- [Instructions to follow]:
Retype the data exactly, from its first line to the line containing "- **Description:** Update", including both, and skip any picture.

- [Records supplied]:
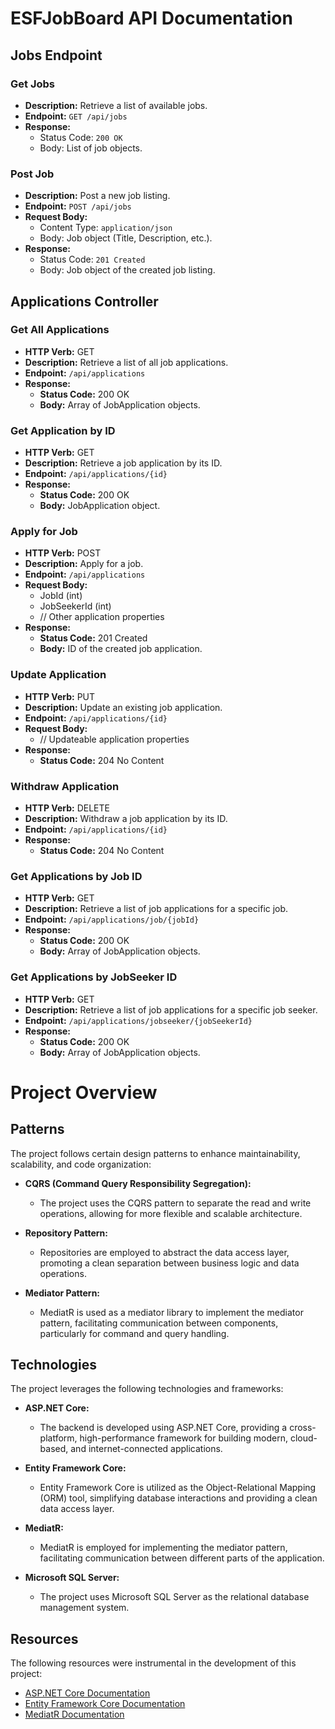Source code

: # ESFJobBoard API Documentation

## Jobs Endpoint

### Get Jobs
- **Description:** Retrieve a list of available jobs.
- **Endpoint:** `GET /api/jobs`
- **Response:**
  - Status Code: `200 OK`
  - Body: List of job objects.

### Post Job
- **Description:** Post a new job listing.
- **Endpoint:** `POST /api/jobs`
- **Request Body:**
  - Content Type: `application/json`
  - Body: Job object (Title, Description, etc.).
- **Response:**
  - Status Code: `201 Created`
  - Body: Job object of the created job listing.

## Applications Controller

### Get All Applications

- **HTTP Verb:** GET
- **Description:** Retrieve a list of all job applications.
- **Endpoint:** `/api/applications`
- **Response:**
  - **Status Code:** 200 OK
  - **Body:** Array of JobApplication objects.

### Get Application by ID

- **HTTP Verb:** GET
- **Description:** Retrieve a job application by its ID.
- **Endpoint:** `/api/applications/{id}`
- **Response:**
  - **Status Code:** 200 OK
  - **Body:** JobApplication object.

### Apply for Job

- **HTTP Verb:** POST
- **Description:** Apply for a job.
- **Endpoint:** `/api/applications`
- **Request Body:**
  - JobId (int)
  - JobSeekerId (int)
  - // Other application properties
- **Response:**
  - **Status Code:** 201 Created
  - **Body:** ID of the created job application.

### Update Application

- **HTTP Verb:** PUT
- **Description:** Update an existing job application.
- **Endpoint:** `/api/applications/{id}`
- **Request Body:**
  - // Updateable application properties
- **Response:**
  - **Status Code:** 204 No Content

### Withdraw Application

- **HTTP Verb:** DELETE
- **Description:** Withdraw a job application by its ID.
- **Endpoint:** `/api/applications/{id}`
- **Response:**
  - **Status Code:** 204 No Content

### Get Applications by Job ID

- **HTTP Verb:** GET
- **Description:** Retrieve a list of job applications for a specific job.
- **Endpoint:** `/api/applications/job/{jobId}`
- **Response:**
  - **Status Code:** 200 OK
  - **Body:** Array of JobApplication objects.

### Get Applications by JobSeeker ID

- **HTTP Verb:** GET
- **Description:** Retrieve a list of job applications for a specific job seeker.
- **Endpoint:** `/api/applications/jobseeker/{jobSeekerId}`
- **Response:**
  - **Status Code:** 200 OK
  - **Body:** Array of JobApplication objects.

# Project Overview

## Patterns

The project follows certain design patterns to enhance maintainability, scalability, and code organization:

- **CQRS (Command Query Responsibility Segregation):**
  - The project uses the CQRS pattern to separate the read and write operations, allowing for more flexible and scalable architecture.

- **Repository Pattern:**
  - Repositories are employed to abstract the data access layer, promoting a clean separation between business logic and data operations.

- **Mediator Pattern:**
  - MediatR is used as a mediator library to implement the mediator pattern, facilitating communication between components, particularly for command and query handling.

## Technologies

The project leverages the following technologies and frameworks:

- **ASP.NET Core:**
  - The backend is developed using ASP.NET Core, providing a cross-platform, high-performance framework for building modern, cloud-based, and internet-connected applications.

- **Entity Framework Core:**
  - Entity Framework Core is utilized as the Object-Relational Mapping (ORM) tool, simplifying database interactions and providing a clean data access layer.

- **MediatR:**
  - MediatR is employed for implementing the mediator pattern, facilitating communication between different parts of the application.

- **Microsoft SQL Server:**
  - The project uses Microsoft SQL Server as the relational database management system.

## Resources

The following resources were instrumental in the development of this project:

- [ASP.NET Core Documentation](https://docs.microsoft.com/en-us/aspnet/core/)
- [Entity Framework Core Documentation](https://docs.microsoft.com/en-us/ef/core/)
- [MediatR Documentation](https://github.com/jbogard/MediatR)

- [Solution for this task]:
Source code

: # ESFJobBoard API Documentation

## Jobs Endpoint

### Get Jobs
- **Description:** Retrieve a list of available jobs.
- **Endpoint:** `GET /api/jobs`
- **Response:**
  - Status Code: `200 OK`
  - Body: List of job objects.

### Post Job
- **Description:** Post a new job listing.
- **Endpoint:** `POST /api/jobs`
- **Request Body:**
  - Content Type: `application/json`
  - Body: Job object (Title, Description, etc.).
- **Response:**
  - Status Code: `201 Created`
  - Body: Job object of the created job listing.

## Applications Controller

### Get All Applications

- **HTTP Verb:** GET
- **Description:** Retrieve a list of all job applications.
- **Endpoint:** `/api/applications`
- **Response:**
  - **Status Code:** 200 OK
  - **Body:** Array of JobApplication objects.

### Get Application by ID

- **HTTP Verb:** GET
- **Description:** Retrieve a job application by its ID.
- **Endpoint:** `/api/applications/{id}`
- **Response:**
  - **Status Code:** 200 OK
  - **Body:** JobApplication object.

### Apply for Job

- **HTTP Verb:** POST
- **Description:** Apply for a job.
- **Endpoint:** `/api/applications`
- **Request Body:**
  - JobId (int)
  - JobSeekerId (int)
  - // Other application properties
- **Response:**
  - **Status Code:** 201 Created
  - **Body:** ID of the created job application.

### Update Application

- **HTTP Verb:** PUT
- **Description:** Update an existing job application.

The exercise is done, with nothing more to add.